I must admit that I spend more time these days reading the obituaries. Yes, I know, it’s a sure sign of growing old. But a front page obituary in yesterday’s New York Times particularly caught my eye, “Inventor Whose Pioneer PC Helped Inspire Microsoft Dies.”
The obituary highlighted the life of H. Edward Roberts, a country doctor in rural Cochran, Georgia, who also invented what is regarded by many as the first personal computer in the 1970s – the MITS Altair.
Dr. Roberts may not be a household name for many people outside of this small town in Georgia, but he does mean a lot to two of the richest men in the world, who also happen to be co-founders of the Microsoft Corporation, Bill Gates and Paul Allen.
It was Roberts’s MITS 8800 Altair “microcomputer” that made it on the cover of Popular Electronics magazine in January 1975, which got the attention of a young Mr. Gates and Mr. Allen. The Altair was the “first inexpensive general-purpose microcomputer, a device that could be programmed to do all manner of tasks,” as described by the New York Times.
Gates and Allen were interested in writing software for the Altair. In fact, the lure of the Altair was so strong that Gates dropped out of Harvard and Allen quit his job at Honeywell, and they both moved to Albuquerque, NM — home to Roberts’s small MITS company.

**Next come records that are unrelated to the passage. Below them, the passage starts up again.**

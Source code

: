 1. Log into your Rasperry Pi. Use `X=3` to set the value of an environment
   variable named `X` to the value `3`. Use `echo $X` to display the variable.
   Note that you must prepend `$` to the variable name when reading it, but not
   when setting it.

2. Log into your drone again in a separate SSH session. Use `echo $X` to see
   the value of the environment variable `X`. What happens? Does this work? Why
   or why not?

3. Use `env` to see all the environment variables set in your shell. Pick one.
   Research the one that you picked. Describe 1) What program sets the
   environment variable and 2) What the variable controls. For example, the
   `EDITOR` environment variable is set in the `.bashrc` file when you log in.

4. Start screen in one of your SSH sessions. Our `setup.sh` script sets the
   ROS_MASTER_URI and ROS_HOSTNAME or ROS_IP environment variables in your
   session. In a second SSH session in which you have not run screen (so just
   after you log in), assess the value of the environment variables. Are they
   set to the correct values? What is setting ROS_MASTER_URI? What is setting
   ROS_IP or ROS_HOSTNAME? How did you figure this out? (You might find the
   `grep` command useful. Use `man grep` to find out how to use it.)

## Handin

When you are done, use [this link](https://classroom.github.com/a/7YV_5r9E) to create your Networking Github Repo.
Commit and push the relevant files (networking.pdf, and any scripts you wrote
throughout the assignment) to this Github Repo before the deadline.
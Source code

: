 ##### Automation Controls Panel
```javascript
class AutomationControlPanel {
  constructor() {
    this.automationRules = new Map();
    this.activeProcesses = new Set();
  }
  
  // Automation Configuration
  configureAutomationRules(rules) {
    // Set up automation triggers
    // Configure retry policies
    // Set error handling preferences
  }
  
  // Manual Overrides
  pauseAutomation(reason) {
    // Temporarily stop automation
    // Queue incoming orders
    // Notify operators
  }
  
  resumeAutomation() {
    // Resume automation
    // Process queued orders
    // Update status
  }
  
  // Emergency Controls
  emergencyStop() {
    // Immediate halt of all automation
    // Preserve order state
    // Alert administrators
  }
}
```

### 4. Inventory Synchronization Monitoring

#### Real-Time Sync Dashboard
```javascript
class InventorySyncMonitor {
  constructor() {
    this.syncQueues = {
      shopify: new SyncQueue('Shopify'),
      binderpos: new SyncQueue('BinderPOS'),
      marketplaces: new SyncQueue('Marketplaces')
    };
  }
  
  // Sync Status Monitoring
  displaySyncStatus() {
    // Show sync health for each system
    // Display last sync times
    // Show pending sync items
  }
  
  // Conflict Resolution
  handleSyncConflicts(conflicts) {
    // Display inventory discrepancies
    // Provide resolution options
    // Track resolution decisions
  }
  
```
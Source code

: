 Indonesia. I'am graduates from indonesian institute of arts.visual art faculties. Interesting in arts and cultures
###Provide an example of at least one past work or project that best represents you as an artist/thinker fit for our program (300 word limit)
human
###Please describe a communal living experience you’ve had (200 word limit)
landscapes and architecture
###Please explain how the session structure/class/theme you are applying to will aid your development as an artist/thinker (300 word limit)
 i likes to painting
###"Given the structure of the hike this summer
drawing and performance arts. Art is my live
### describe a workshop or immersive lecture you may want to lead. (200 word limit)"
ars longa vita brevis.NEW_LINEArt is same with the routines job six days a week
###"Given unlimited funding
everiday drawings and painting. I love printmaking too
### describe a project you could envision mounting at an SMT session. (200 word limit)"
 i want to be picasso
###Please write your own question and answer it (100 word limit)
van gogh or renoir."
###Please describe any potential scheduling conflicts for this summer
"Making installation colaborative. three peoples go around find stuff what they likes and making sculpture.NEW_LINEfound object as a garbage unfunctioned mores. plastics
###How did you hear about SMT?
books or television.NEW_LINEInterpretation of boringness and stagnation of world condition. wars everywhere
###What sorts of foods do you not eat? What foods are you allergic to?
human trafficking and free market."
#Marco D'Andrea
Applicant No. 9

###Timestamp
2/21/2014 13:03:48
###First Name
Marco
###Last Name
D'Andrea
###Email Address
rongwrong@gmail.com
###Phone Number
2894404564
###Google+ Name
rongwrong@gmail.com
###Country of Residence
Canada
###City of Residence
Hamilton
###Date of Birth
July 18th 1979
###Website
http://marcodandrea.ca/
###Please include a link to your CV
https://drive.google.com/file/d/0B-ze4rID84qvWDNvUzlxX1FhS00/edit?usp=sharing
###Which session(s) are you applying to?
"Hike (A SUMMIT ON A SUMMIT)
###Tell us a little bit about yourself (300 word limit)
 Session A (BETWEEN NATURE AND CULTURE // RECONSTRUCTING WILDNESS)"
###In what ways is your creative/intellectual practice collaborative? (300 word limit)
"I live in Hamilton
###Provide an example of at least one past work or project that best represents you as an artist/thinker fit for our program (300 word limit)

And it was there in New Mexico that Gates and Allen founded Microsoft in April 1975, not in Washington State, which they later moved to in 1979.
In 1977, Roberts sold his computer company, later attended medical school, and then moved to rural Georgia where he practiced medicine until he died this past Thursday at the age of 68.
Meanwhile, the programming language that Gates and Allen created for the Altair, called Microsoft BASIC, “was the beginning of what would become the world’s largest software company and would make its founders billionaires many times over.”
But the story doesn’t end here; this is where it gets “personal.”
In January 1985, I walked into a graduate school microcomputer lab at Indiana University, where I met by future husband, who was the lab’s teaching assistant. He showed me the basics: how to turn on the lab’s first-generation IBM microcomputer (running Microsoft’s MS-DOS), how to save data to its 5.25-inch “floppy disk drive,” and he showed me the difference between a “cold boot” and “warm boot.” I guess it was love at first byte.
We were married in 1987, and ironically, years later in 2003, my husband went to work for Microsoft where he still works today.
Our 23rd anniversary was yesterday.
Thank you H. Edward (Ed) Roberts for changing so many lives around the world, and in Cochran, GA — and thank you for helping to change mine. By the way, happy anniversary to my husband, R. Edward (Ed) Ingle.